In terms of issues with the elastomeric device, it is worth highlighting that there was extravasation of the peripheral line in 4 (1.3%) patients, which was resolved by the home care unit. Finally, one patient burned the extension lead of their elastomeric pump with a cigarette, which had to be removed.

The visits that the patients made to our hospital's emergency department during the first week were recorded, just before the visit to their surgeon in the outpatient clinic. Of the 309 patients, 22 had to attend the emergency departments with problems associated with the bandage. Of these patients, 12 had joint effusion, and of these 8 had effusion under tension. All the cases improved when the bandage was checked and the symptoms of all the cases of effusion under tension improved after evacuation by arthrocentesis. Only one case attended the emergency department with acute surgical wound infection, which was resolved with debridement and oral antibiotic therapy.

Good postoperative pain control is one of the keys to the success of MAS, as well as the patient's level of satisfaction. In MAS, postoperative pain, nausea and vomiting are still causes for delayed hospital discharge and readmission.9

Therefore, in order to introduce more complex procedures into ambulatory surgery, it is essential to improve these factors, since oral analgesia has sometimes proved insufficient.

Arthroscopic reconstructive ACL surgery is an optimal procedure to be undertaken in MAS programmes, if we can ensure good postoperative analgesia. The practice of multimodal analgesia is currently very widespread, using different analgesic techniques and thus minimising side effects.6,10–12

In our hospital, the ambulatory surgery department is an easily accessed separate building, for low- and medium-complexity procedures. We opted for continuous intravenous analgesia at home because we believe that it is better suited to our social environment and health structure.2 There is currently a great tendency to place perineural and peri-incisional catheters. Reviewing the literature, we found that the rate of complications, especially nerve complications, is very low, but when they do occur there is no rapid resolution.7,13 Nerve blocks can also be helpful in managing postoperative pain in cruciate ligament reconstruction surgery,14 although a motor block can be uncomfortable in terms of the patient's autonomy.

This analgesic procedure enabled us to provide our patients good analgesia and wellbeing. Moreover, the patients felt safe with home visits from nursing staff to support them.1,2,4,5

There are studies that compare the results between surgery with admission and ambulatory surgery in surgical cruciate ligament repair, and note that there are no differences in terms of safety between the 2 techniques.14,15 These studies, however, are smaller series than ours and used multimodal anaesthesia systems with blocks and oral medication.16,17

Krywulak et al.18 performed a randomised study on the degree of satisfaction among patients who were treated as outpatients and as inpatients, and noted that the patients who were not admitted to hospital had a higher degree of satisfaction. Although this was a study with very few cases, this also indicates that treatment without hospital admission is more satisfactory for patients. We confirm this in our study with far more case studies.
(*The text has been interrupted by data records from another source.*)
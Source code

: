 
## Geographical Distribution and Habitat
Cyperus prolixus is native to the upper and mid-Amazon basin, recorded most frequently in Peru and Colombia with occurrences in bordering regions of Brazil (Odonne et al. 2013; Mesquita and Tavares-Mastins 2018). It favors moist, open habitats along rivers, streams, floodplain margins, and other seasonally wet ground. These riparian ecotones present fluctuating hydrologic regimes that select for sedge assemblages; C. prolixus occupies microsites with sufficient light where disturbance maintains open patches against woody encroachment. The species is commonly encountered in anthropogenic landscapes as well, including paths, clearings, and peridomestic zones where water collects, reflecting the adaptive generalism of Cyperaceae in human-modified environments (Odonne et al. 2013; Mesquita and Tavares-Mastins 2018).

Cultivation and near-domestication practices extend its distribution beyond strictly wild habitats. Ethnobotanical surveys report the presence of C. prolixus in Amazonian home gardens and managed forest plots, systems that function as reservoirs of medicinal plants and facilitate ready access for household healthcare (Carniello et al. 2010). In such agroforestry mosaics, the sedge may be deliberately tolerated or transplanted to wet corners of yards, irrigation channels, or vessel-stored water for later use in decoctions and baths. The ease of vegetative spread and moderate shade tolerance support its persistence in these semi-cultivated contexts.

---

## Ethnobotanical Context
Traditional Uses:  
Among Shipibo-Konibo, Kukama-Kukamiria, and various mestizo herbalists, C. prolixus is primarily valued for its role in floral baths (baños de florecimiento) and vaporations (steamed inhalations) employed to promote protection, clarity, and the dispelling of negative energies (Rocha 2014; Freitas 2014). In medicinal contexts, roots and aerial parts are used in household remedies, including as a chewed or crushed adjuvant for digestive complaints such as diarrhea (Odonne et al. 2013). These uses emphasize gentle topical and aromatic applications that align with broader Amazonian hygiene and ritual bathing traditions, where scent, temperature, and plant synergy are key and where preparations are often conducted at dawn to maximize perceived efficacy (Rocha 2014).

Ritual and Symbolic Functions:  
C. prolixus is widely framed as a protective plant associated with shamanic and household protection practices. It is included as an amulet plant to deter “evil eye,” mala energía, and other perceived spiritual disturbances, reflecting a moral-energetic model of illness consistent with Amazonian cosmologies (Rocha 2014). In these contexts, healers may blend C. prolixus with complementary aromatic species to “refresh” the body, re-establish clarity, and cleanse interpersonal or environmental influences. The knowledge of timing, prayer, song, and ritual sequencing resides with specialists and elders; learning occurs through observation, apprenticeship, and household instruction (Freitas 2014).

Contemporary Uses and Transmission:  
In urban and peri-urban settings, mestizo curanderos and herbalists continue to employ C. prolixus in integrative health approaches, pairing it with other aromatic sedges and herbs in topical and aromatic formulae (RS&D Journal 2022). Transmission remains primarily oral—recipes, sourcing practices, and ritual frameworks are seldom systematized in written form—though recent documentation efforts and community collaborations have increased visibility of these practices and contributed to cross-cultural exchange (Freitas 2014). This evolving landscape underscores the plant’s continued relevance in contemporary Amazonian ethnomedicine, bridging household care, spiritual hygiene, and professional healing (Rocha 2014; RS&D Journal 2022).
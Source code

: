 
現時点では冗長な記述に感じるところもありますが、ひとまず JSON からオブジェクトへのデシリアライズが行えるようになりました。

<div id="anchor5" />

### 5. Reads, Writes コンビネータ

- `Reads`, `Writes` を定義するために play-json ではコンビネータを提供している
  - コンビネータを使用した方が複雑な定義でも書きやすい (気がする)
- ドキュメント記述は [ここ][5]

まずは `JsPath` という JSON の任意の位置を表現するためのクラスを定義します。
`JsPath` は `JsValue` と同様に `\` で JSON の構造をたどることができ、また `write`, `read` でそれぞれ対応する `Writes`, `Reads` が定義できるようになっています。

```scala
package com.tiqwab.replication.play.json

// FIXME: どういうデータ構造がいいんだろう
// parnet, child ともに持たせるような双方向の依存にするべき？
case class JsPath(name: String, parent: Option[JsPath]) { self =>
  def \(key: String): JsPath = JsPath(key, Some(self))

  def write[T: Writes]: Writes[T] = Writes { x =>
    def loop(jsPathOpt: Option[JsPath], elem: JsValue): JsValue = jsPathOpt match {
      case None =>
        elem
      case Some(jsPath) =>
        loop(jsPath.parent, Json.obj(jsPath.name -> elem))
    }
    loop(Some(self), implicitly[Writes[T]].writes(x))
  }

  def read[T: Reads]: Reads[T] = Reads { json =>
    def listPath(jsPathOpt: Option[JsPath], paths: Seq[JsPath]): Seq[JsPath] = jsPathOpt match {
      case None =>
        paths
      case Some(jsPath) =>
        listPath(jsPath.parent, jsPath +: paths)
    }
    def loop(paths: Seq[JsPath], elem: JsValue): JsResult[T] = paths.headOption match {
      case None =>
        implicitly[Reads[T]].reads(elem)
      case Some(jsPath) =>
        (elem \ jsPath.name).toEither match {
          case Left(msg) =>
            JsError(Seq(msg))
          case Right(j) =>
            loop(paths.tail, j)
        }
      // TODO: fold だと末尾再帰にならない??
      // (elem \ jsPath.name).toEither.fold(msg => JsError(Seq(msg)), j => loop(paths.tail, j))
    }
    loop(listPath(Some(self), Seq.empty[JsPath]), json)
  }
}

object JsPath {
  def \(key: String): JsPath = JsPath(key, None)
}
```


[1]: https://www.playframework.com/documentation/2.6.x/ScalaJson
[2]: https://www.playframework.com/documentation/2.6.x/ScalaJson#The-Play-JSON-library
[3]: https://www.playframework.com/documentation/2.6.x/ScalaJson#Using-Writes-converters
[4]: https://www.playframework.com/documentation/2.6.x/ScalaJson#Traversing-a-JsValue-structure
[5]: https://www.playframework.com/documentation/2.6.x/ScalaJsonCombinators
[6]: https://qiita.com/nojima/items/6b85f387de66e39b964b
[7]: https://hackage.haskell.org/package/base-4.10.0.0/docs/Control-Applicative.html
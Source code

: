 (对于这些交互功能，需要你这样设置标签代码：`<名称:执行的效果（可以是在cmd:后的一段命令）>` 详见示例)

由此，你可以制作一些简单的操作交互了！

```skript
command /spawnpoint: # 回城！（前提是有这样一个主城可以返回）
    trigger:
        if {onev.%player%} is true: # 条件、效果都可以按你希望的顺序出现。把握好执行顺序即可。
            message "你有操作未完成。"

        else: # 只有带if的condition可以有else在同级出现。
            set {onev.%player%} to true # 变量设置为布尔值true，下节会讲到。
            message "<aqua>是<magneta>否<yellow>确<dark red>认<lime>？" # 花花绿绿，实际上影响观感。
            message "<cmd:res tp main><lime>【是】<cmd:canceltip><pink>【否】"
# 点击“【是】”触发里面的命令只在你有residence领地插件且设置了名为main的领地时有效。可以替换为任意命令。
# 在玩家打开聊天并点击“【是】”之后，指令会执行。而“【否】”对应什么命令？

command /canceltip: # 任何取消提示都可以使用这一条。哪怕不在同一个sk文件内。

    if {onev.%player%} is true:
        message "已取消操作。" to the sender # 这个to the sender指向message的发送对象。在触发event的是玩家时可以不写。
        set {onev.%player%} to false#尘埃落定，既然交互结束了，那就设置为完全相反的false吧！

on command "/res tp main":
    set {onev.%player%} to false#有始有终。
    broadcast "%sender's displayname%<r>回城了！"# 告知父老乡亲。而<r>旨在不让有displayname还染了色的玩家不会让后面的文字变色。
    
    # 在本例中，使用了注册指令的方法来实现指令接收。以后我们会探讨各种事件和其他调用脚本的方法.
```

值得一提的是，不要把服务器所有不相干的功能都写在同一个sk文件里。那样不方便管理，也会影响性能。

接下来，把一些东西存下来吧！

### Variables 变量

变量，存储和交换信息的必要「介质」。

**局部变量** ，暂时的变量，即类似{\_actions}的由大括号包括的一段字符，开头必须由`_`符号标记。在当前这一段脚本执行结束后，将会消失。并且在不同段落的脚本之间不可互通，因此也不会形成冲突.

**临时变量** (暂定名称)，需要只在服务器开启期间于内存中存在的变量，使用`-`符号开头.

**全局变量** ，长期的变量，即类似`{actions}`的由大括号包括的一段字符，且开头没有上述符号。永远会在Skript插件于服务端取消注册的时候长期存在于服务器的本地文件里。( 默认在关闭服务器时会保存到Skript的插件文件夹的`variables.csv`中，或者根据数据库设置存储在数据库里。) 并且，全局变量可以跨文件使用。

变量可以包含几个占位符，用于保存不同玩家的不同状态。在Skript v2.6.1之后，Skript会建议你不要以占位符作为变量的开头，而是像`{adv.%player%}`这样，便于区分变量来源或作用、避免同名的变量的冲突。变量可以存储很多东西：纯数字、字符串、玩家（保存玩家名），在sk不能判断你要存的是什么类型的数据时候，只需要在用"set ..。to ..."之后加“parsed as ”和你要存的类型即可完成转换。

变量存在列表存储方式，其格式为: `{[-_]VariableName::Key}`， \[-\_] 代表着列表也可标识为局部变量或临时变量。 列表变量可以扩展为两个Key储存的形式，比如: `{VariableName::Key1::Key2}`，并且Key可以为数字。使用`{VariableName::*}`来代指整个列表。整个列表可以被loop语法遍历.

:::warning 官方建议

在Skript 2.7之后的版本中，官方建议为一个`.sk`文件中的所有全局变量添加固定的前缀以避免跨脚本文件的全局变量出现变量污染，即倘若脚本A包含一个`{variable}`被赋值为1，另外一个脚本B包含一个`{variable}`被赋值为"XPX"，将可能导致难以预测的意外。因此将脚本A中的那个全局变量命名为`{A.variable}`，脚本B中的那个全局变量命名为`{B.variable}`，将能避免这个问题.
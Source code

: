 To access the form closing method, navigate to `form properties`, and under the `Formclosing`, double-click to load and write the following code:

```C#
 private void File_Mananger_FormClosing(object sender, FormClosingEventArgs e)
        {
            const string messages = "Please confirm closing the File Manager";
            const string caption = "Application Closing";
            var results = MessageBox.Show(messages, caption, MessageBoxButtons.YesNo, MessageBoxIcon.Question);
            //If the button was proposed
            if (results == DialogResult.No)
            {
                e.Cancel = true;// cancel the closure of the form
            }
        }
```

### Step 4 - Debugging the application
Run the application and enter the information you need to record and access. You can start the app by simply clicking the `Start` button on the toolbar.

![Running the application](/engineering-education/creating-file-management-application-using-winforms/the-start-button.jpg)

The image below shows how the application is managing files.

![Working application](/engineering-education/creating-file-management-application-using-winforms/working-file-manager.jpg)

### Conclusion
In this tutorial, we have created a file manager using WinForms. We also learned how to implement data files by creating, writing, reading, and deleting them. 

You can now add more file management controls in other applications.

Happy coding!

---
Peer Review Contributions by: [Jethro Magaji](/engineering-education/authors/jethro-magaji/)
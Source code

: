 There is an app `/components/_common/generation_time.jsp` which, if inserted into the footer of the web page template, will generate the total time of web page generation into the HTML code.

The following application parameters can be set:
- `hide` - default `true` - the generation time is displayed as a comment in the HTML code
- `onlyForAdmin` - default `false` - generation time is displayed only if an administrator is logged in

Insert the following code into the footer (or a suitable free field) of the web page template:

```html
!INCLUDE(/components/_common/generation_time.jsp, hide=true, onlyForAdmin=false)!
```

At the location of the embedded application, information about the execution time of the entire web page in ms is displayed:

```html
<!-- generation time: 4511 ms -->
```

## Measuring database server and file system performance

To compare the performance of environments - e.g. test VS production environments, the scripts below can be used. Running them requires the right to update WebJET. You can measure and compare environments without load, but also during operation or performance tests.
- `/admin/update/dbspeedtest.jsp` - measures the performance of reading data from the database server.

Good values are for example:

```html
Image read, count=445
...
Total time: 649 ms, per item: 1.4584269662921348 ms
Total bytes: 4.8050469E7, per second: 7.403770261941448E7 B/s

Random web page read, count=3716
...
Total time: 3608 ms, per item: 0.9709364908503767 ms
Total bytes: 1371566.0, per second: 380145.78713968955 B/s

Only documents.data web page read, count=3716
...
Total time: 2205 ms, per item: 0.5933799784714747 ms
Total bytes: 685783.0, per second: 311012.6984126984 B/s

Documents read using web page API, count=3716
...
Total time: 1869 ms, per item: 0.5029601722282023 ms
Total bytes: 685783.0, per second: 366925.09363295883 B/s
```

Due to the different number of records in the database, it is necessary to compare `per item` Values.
Other studies describe good results with elastomeric pumps. Hoenecke et al.19 reported less pain and less need for narcotics in patients operated for ACL who followed an ambulatory continuous infusion regimen of bupivacaine through the surgical wound via an elastomeric pump for the first 48h. López Alvarez et al.20 performed continuous femoral nerve blocks using bupivacaine via an elastomeric pump for the first 24h, with good pain control. However, they described the incidence of surgical infection and motor block as complications.

We consider that the use of ambulatory elastomeric pumps after ACL reconstruction achieved good results on discharge, with few complications, compared to other procedures that use elastomeric pumps for direct infusion of the wound or for locoregional block. This procedure, however, requires the support of a home care unit, which some hospitals lack.

The authors have no conflict of interests to declare.